"I was on acid and I looked at the trees and I realized that they all came to points, and the little branches came to points, and the houses came to points. I thought, 'Oh! Everything has a point, and if it doesn't, then there's a point to it.'"
Like many kids, including my own, some of my fondest memories involve being around people other than my parents. Nothing against my folks, but throwing off the preadolescent shackles of chores and bidding adieu the same shag carpet you see every day is the kind of thrill you live for before you discover the opposite sex. My favorite nonparent was my dad's sister, who had just enough urban edge (she lived in an apartment) and sophistication (she drank wine and went to college in France) that it was like going to another country when I visited her ... across town.
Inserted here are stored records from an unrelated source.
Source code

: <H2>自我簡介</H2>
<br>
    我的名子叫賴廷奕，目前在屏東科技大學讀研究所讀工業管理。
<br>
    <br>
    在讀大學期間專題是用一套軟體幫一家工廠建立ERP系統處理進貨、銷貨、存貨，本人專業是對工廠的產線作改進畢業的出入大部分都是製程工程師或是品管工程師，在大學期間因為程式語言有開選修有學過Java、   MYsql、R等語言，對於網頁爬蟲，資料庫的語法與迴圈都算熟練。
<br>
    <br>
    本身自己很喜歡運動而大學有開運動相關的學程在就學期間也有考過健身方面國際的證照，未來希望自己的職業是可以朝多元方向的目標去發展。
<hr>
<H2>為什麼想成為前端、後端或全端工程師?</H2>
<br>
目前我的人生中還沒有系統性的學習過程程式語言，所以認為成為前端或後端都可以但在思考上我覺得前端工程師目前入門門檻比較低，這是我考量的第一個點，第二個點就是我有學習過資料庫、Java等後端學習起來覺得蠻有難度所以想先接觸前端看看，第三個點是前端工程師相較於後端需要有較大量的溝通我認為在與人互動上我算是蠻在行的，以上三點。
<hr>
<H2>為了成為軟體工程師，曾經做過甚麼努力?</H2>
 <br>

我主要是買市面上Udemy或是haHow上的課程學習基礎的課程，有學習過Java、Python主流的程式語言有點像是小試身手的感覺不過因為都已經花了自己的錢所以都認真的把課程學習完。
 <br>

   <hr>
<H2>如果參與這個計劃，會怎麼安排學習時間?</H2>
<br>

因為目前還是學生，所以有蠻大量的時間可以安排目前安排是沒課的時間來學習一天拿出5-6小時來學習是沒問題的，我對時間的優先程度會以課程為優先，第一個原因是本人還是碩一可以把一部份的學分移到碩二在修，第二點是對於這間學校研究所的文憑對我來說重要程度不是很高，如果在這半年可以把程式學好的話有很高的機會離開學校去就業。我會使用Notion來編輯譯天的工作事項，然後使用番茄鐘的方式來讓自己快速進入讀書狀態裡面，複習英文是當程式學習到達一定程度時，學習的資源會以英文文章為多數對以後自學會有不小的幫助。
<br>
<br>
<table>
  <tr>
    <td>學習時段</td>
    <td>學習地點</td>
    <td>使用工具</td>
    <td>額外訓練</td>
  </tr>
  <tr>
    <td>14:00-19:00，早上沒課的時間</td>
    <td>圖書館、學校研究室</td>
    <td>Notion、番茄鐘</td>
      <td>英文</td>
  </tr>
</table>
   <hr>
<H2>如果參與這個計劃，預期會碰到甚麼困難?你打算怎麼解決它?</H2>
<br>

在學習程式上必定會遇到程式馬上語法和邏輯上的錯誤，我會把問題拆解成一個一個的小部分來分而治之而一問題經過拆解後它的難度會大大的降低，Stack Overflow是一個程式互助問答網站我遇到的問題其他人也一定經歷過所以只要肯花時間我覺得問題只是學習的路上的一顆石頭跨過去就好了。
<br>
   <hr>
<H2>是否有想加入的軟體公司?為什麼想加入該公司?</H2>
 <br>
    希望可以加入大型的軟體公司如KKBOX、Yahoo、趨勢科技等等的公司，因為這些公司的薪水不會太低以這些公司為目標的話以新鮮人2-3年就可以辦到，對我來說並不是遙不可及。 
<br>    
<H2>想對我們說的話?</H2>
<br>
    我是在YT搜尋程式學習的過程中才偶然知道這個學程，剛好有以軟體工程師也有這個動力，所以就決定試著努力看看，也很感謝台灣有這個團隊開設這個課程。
It was on a weekend sojourn to my aunt's house that, after being hurriedly dropped off by my folks -- "Here, you take him!" -- I discovered the joy of "The Point!." Conceived by smart-ass pop-folkster Harry Nilsson as a fable praising nonconformity, "The Point!" emerged in 1971, the year of my birth, both as an album and as a television special. Less psychedelic than "Yellow Submarine" and far more bitchin' than "The Wizard of Oz," somehow "The Point!" resonated with audiences enough to warrant repeat airings during the '70s. What got me on this particular weekend wasn't the television show, but the soundtrack. My aunt had a weird revelation (as many aunts do) that this was something made for kids that was cool, and she wasted no time immersing me in songs like "Me and My Arrow" and telling the story of Oblio and Arrow.
I was hooked, man. Every time I went over, I wanted to hear the album. I even got my own copy of it and harassed my parents with it. My aunt, unbelievably, put up with my consistency and, on one visit, "The Point!" happened to be on television and she actually told me in time for us to watch it. At the risk of old-codgerism, I must remind some younger readers that there was once a time when entertainment was not available on demand and television shows were special because you never knew when, or if, you'd get to see them again.
Needless to say, I was stoked beyond belief, and once Dustin Hoffman (I think) started narrating the story about poor nonpointy-headed Oblio, "The Point!" was burned into my personality. The songs, the story, Harry Nilsson's excellently cynical/sweet voice, all of it. Now, after being unavailable for years on video, "The Point!" is being released on DVD with narration by Ringo Starr at the super-wonderful low price of 15 bucks. Aunts everywhere -- especially those burned out by the 436th repeat showing of Finding Nemo -- should rejoice.